**ASSIGNED TASK**. Report, word for word, every line of the material that contains "begin".

▼

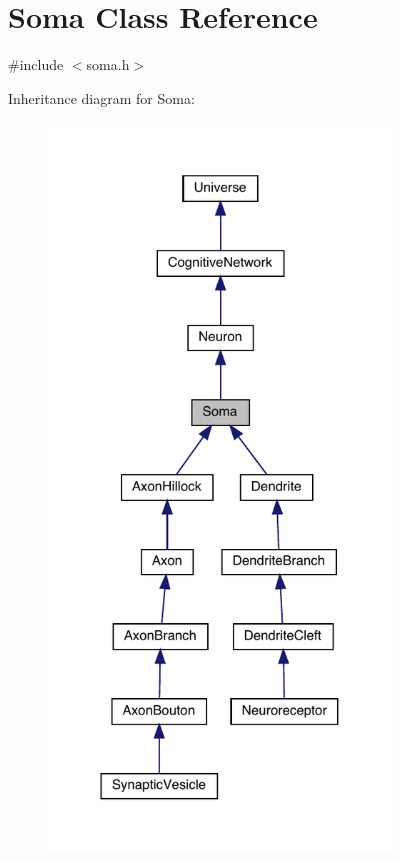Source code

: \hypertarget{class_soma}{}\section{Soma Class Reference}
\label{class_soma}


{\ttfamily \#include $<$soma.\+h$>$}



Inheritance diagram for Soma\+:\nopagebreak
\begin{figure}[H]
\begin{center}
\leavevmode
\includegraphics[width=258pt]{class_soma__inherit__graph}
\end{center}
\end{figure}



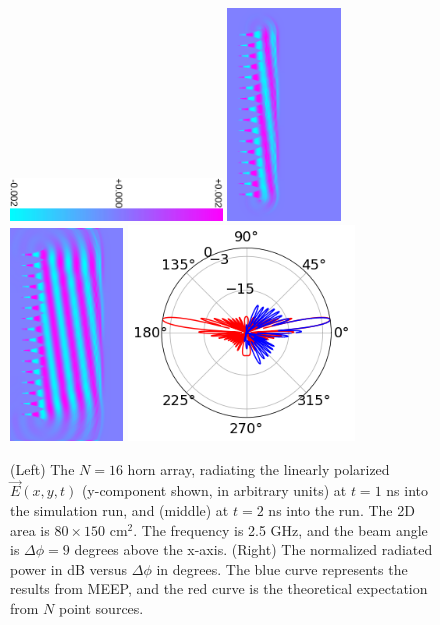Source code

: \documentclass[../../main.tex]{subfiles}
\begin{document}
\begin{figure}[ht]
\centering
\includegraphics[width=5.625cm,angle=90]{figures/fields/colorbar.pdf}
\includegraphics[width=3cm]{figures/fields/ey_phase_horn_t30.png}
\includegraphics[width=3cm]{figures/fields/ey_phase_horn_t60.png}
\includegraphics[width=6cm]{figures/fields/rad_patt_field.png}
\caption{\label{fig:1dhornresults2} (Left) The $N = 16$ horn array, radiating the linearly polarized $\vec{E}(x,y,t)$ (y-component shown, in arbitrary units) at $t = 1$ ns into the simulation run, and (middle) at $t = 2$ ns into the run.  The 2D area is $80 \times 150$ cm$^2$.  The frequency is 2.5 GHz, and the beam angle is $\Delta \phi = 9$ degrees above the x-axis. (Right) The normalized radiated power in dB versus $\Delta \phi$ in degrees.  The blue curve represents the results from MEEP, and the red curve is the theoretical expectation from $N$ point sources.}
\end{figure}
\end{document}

▲

**EXERCISE RESULT**.
\begin{figure}[H]
\begin{center}
\begin{document}
\begin{figure}[ht]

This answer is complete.